*** Block opens ***

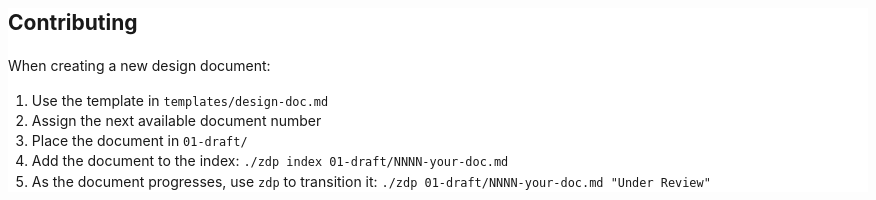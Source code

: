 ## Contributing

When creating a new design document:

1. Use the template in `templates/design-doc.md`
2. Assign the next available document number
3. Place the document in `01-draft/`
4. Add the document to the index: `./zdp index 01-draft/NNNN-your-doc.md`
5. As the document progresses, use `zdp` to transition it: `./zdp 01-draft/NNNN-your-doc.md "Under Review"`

*** Block closes ***
*** Block opens ***

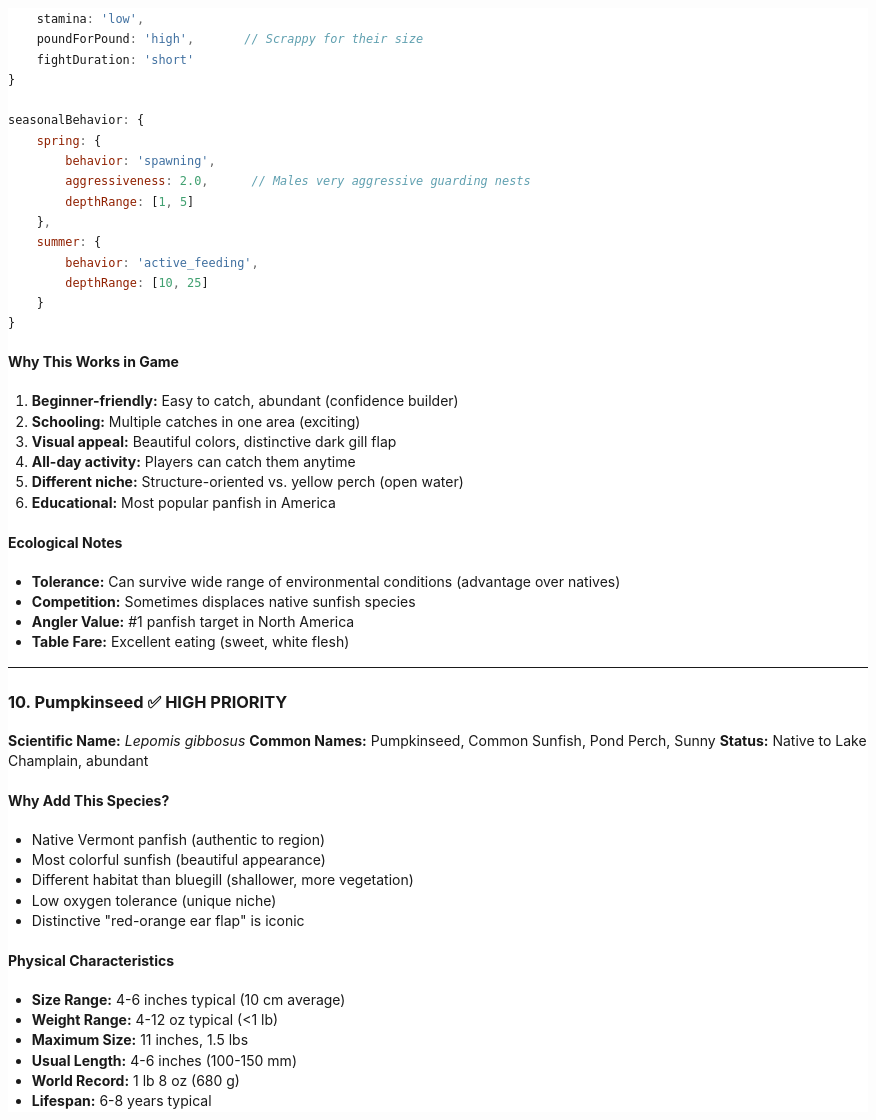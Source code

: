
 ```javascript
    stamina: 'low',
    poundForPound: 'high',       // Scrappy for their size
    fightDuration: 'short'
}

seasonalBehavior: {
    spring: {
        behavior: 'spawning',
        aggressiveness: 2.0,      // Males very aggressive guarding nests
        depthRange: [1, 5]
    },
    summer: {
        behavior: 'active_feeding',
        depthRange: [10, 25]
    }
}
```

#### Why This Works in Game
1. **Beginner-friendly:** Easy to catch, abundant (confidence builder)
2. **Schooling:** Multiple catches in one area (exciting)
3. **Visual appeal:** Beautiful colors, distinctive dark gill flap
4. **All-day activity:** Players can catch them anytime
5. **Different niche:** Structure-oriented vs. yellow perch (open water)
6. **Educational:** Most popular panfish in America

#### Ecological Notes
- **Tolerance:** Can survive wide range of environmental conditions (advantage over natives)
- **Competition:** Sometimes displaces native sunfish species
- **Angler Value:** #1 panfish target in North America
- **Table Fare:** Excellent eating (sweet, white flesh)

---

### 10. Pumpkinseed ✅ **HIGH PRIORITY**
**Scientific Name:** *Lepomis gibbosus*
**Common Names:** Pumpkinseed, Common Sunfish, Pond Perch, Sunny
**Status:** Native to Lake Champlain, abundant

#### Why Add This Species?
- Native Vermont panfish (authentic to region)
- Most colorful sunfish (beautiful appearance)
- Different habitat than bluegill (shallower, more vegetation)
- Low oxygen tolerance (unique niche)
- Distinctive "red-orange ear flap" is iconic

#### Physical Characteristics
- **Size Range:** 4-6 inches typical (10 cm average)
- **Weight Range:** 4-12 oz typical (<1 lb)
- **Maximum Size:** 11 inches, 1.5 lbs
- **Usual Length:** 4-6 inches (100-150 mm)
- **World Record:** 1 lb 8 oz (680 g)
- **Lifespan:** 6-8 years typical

*** Block closes ***

▶ [What you are asked to do] Return from the data every line that holds "panfish".

▶ [Your solution]
6. **Educational:** Most popular panfish in America
- **Angler Value:** #1 panfish target in North America
- Native Vermont panfish (authentic to region)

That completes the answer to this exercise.